The young Ilgar Aliev will be imprisoned for eight years as a member of the "Nurzhular" sect, of the followers of the Turkish theologian Bediuzzaman Said Nursi. Fethullah Gülen was inspired by his thought. Russia fears Ottoman nationalist ideology.

Moscow (AsiaNews) - The Izberbash court in Dagestan, in the Caucasus, has sentenced 21-year-old Ilgar Aliev, of Azeri ethnicity, to an eight-year prison sentence on charges of organizing a cell of the "Nurzhular" sect. This group, formed by followers of the Turkish theologian Bediuzzaman Said Nursi (1878-1960) has been declared "extremist". 

The Kurdish Sunni thinker Nursi is the author of the Risale-i Nur (Epistola of the Light), a Koranic commentary of over 6 thousand pages. During the First World War, as a member of the Special Organization of the Ottoman Empire, he taken prisoner of war by Russia where he remained for over two years and attracted followers. On escaping from the prison camp in 1918, he returned to Istanbul.
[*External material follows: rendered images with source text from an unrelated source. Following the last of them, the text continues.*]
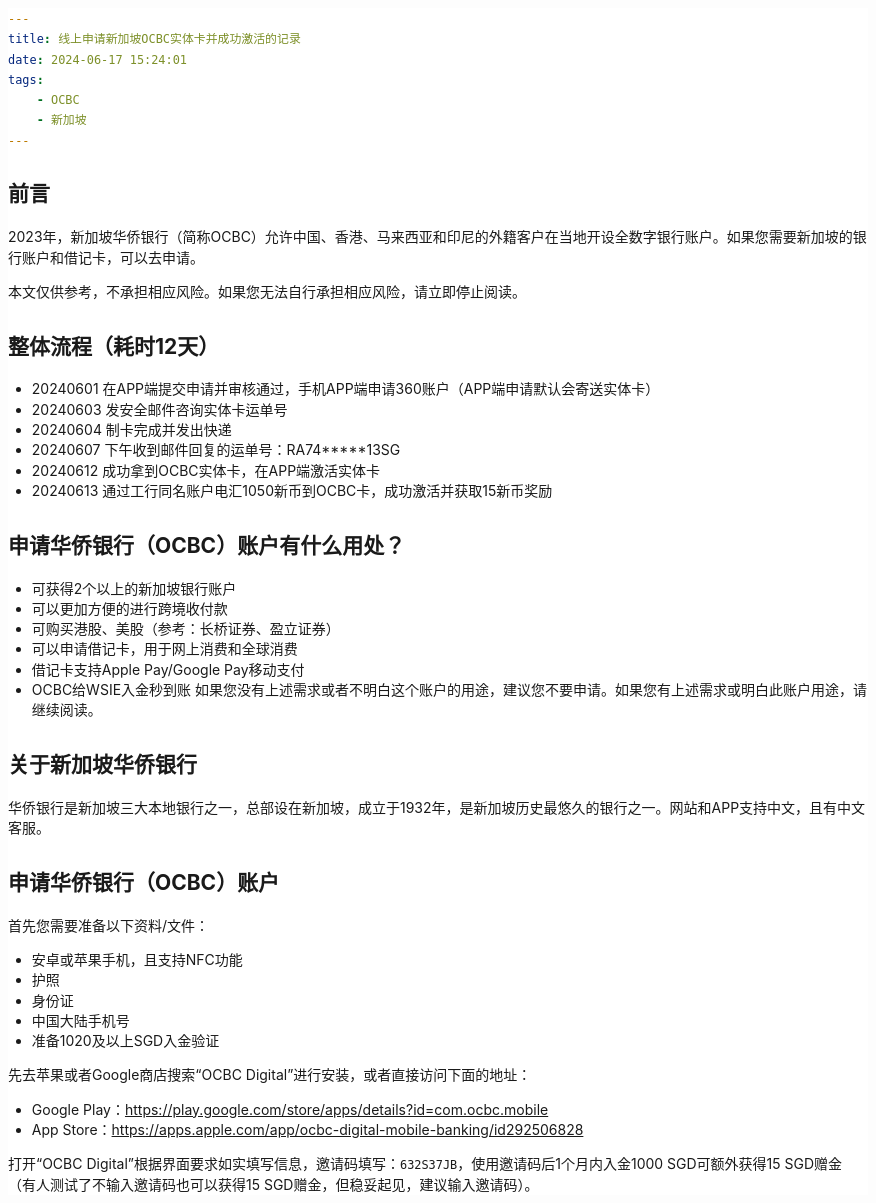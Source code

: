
 ```yaml
---
title: 线上申请新加坡OCBC实体卡并成功激活的记录
date: 2024-06-17 15:24:01
tags:
    - OCBC
    - 新加坡
---
```


## 前言
2023年，新加坡华侨银行（简称OCBC）允许中国、香港、马来西亚和印尼的外籍客户在当地开设全数字银行账户。如果您需要新加坡的银行账户和借记卡，可以去申请。

本文仅供参考，不承担相应风险。如果您无法自行承担相应风险，请立即停止阅读。

## 整体流程（耗时12天）
- 20240601 在APP端提交申请并审核通过，手机APP端申请360账户（APP端申请默认会寄送实体卡）
- 20240603 发安全邮件咨询实体卡运单号
- 20240604 制卡完成并发出快递
- 20240607 下午收到邮件回复的运单号：RA74*****13SG
- 20240612 成功拿到OCBC实体卡，在APP端激活实体卡
- 20240613 通过工行同名账户电汇1050新币到OCBC卡，成功激活并获取15新币奖励

## 申请华侨银行（OCBC）账户有什么用处？
- 可获得2个以上的新加坡银行账户
- 可以更加方便的进行跨境收付款
- 可购买港股、美股（参考：长桥证券、盈立证券）
- 可以申请借记卡，用于网上消费和全球消费
- 借记卡支持Apple Pay/Google Pay移动支付
- OCBC给WSIE入金秒到账
如果您没有上述需求或者不明白这个账户的用途，建议您不要申请。如果您有上述需求或明白此账户用途，请继续阅读。

## 关于新加坡华侨银行
华侨银行是新加坡三大本地银行之一，总部设在新加坡，成立于1932年，是新加坡历史最悠久的银行之一。网站和APP支持中文，且有中文客服。

## 申请华侨银行（OCBC）账户
首先您需要准备以下资料/文件：

- 安卓或苹果手机，且支持NFC功能
- 护照
- 身份证
- 中国大陆手机号
- 准备1020及以上SGD入金验证

先去苹果或者Google商店搜索“OCBC Digital”进行安装，或者直接访问下面的地址：

- Google Play：https://play.google.com/store/apps/details?id=com.ocbc.mobile
- App Store：https://apps.apple.com/app/ocbc-digital-mobile-banking/id292506828

打开“OCBC Digital”根据界面要求如实填写信息，邀请码填写：`632S37JB`，使用邀请码后1个月内入金1000 SGD可额外获得15 SGD赠金（有人测试了不输入邀请码也可以获得15 SGD赠金，但稳妥起见，建议输入邀请码）。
He was a convinced supporter of the joint path that science and faith in modern times and fought for the teaching of the history of religions in secular schools and modern sciences in religious schools.

Listed among the mujaddid (renovators) of the Islamic 13th century, he inspired an Islamic religious spirituality movement that has contributed considerably to the rebirth of Islam in Turkey, and which today counts several million followers around the world. One of the personalities who have been inspired by his thought is Fethullah Gülen, the main opponent of the Turkish president Erdogan, who is in exile in the United States.

The young Aliev is charged with carrying out propaganda for the Islamic group, recruiting many young people and organizing study meetings on the texts of Nursi, in various cities of Dagestan. The accusation also specifies that Aliev has often travelled abroad to attend international conferences and forums of followers of the Kurdish theologian. Aliev was arrested in April 2017, but has only now been sentenced.

The "Nurzhular" group was banned in Russia as early as 2008, well before the restrictive "Jarovoj law" of 2016, which prevents any private gathering for religious propaganda purposes. Even the texts of Nursi are prohibited in the country, as extremist materials, even if in reality there are no appeals to terrorism or "holy war", indeed, according to the Russian specialists of the inter-religious center Sova, they do not pose any danger to society.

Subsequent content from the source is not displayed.